Filmi önermemin nedeni, son derece masumane görünen, bembeyaz kılıklarla ve saçlarında çiçeklerle dolaşan aydınlık insanlardan oluşan bir İsveç köyünde gelişen olayların, aslında hayatımıza dahil edilen tarikat kültürüne pek çok paralellik taşıması. Film tabii ki gerçek hayattan daha keskin uygulamalarla dolu: Örneğin, toplu yatakhanelerde uyumak, 72 yaşına gelince hayata son vermek, doğru üreme için grup önünde çiftleşmek, adak sunmak için gönüllü olarak ölüme razı olmak gibi. Pagan normları ile idare edilen bu sapa köyde yaşananlar aslında tarikat kültürünün bir hicvi.
Zira biraz araştırınca ‘cult’ olmanın ortak özelliklerinin burada işlendiğini fark ettim.
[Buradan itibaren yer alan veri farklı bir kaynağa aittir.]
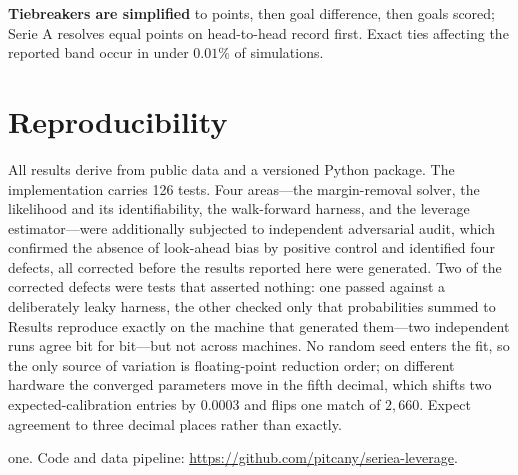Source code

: \documentclass[11pt]{article}
\begin{document}
\textbf{Tiebreakers are simplified} to points, then goal difference, then goals
scored; Serie A resolves equal points on head-to-head record first. Exact ties
affecting the reported band occur in under $0.01\%$ of simulations.

\section{Reproducibility}

All results derive from public data and a versioned Python package. The
implementation carries 126 tests. Four areas---the margin-removal solver, the
likelihood and its identifiability, the walk-forward harness, and the leverage
estimator---were additionally subjected to independent adversarial audit, which
confirmed the absence of look-ahead bias by positive control and identified four
defects, all corrected before the results reported here were generated. Two of
the corrected defects were tests that asserted nothing: one passed against a
deliberately leaky harness, the other checked only that probabilities summed to
Results reproduce exactly on the machine that generated them---two independent
runs agree bit for bit---but not across machines. No random seed enters the
fit, so the only source of variation is floating-point reduction order; on
different hardware the converged parameters move in the fifth decimal, which
shifts two expected-calibration entries by $0.0003$ and flips one match of
$2{,}660$. Expect agreement to three decimal places rather than exactly.

one. Code and data pipeline: \url{https://github.com/pitcany/seriea-leverage}.
\end{document}
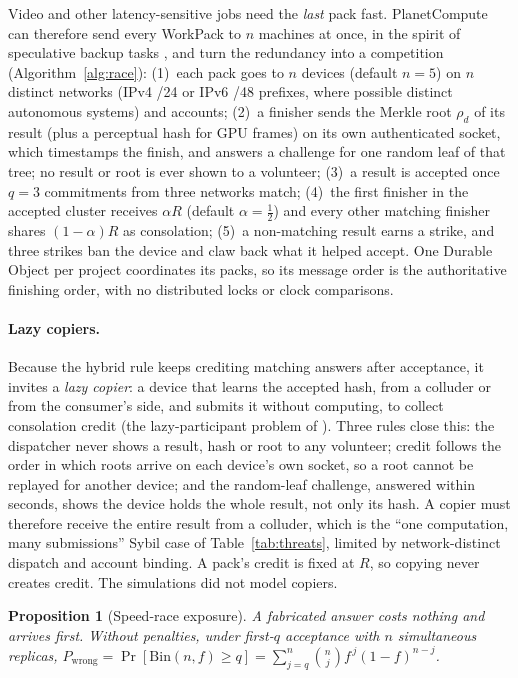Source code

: \documentclass[11pt,a4paper]{article}
\theoremstyle{definition}
\theoremstyle{plain}
\newtheorem{proposition}{Proposition}[section]
\begin{document}
Video and other latency-sensitive jobs need the \emph{last} pack fast. PlanetCompute can therefore send every
WorkPack to $n$ machines at once, in the spirit of speculative backup tasks \citep{dean2004mapreduce}, and turn
the redundancy into a competition (Algorithm~\ref{alg:race}):
(1)~each pack goes to $n$ devices (default $n=5$) on $n$ distinct networks (IPv4 /24 or IPv6 /48 prefixes,
where possible distinct autonomous systems) and accounts; (2)~a finisher sends the Merkle root $\rho_d$ of its result (plus a perceptual hash for GPU frames) on its own
authenticated socket, which timestamps the finish, and answers a challenge for one random leaf of that tree;
no result or root is ever shown to a volunteer; (3)~a result is accepted once $q=3$
commitments from three networks match; (4)~the first finisher in the accepted cluster receives $\alpha R$
(default $\alpha=\tfrac12$) and every other matching finisher shares $(1-\alpha)R$ as consolation; (5)~a
non-matching result earns a strike, and three strikes ban the device and claw back what it helped accept. One
Durable Object per project coordinates its packs, so its message order is the authoritative finishing order,
with no distributed locks or clock comparisons.

\paragraph{Lazy copiers.} Because the hybrid rule keeps crediting matching answers after acceptance, it invites
a \emph{lazy copier}: a device that learns the accepted hash, from a colluder or from the consumer's side, and
submits it without computing, to collect consolation credit (the lazy-participant problem of
\citet{golle2001uncheatable}). Three rules close this: the dispatcher never shows a result, hash or root to any
volunteer; credit follows the order in which roots arrive on each device's own socket, so a root cannot be
replayed for another device; and the random-leaf challenge, answered within seconds, shows the device holds the
whole result, not only its hash. A copier must therefore receive the entire result from a colluder, which is the ``one computation,
many submissions'' Sybil case of Table~\ref{tab:threats}, limited by network-distinct dispatch and account
binding. A pack's credit is fixed at $R$, so copying never creates credit. The simulations did not model copiers.

\begin{proposition}[Speed-race exposure]\label{prop:speed}
A fabricated answer costs nothing and arrives first. Without penalties, under first-$q$ acceptance with $n$
simultaneous replicas, $P_{\text{wrong}} = \Pr[\mathrm{Bin}(n,f)\ge q] = \sum_{j=q}^{n}\binom{n}{j}f^{\,j}(1-f)^{n-j}$.
\end{proposition}
\end{document}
Düşünceyi sığlaştırmak için sürekli aynı sloganları mırıldanmak, şarkılar söylemek. Dairesel şekilde el ele tutuşarak danslar etmek, insanların düşünceye dalmasını engelleyecek ritüeller geliştirmek. Yiyeceklerin türünü kısıtlayarak ve miktarını azaltarak besinsel yetersizlikle sinir sisteminin zayıflamasına neden olmak. Kuralları değişken ve anlaşılması zor yarışmalarla grupta istenilen kişilerin kazanmasını sağlamak.
Pek çok şirket dahi, kendi kültürünü oluşturmak adına bir mini aşirete dönüşüyor. Takım bilinci için aileyi ve dışardaki sosyalleşmeyi kısıtlayıcı bollukta aktiviteler düzenleniyor. Şirket toplantılarında sloganlar tekrarlanıyor. Alkışlamalar ve tezahüratla doğru davranışlar destekleniyor. Fikir ayrılıkları kabul edilmiyor.
Çoğu köklü üniversite de Kardeşlik sistemini destekleyici gruplaşmayı desteklemektedir. Ayrıca küçüklüğümde de cemaat bilincinin yerleştirilmesi için uğraşılan yaz kamplarında, gerek beraber mırıltı ile şarkılar söylenmesi, el ele tutuşularak mutlu danslar edilmesine ait anılarım var.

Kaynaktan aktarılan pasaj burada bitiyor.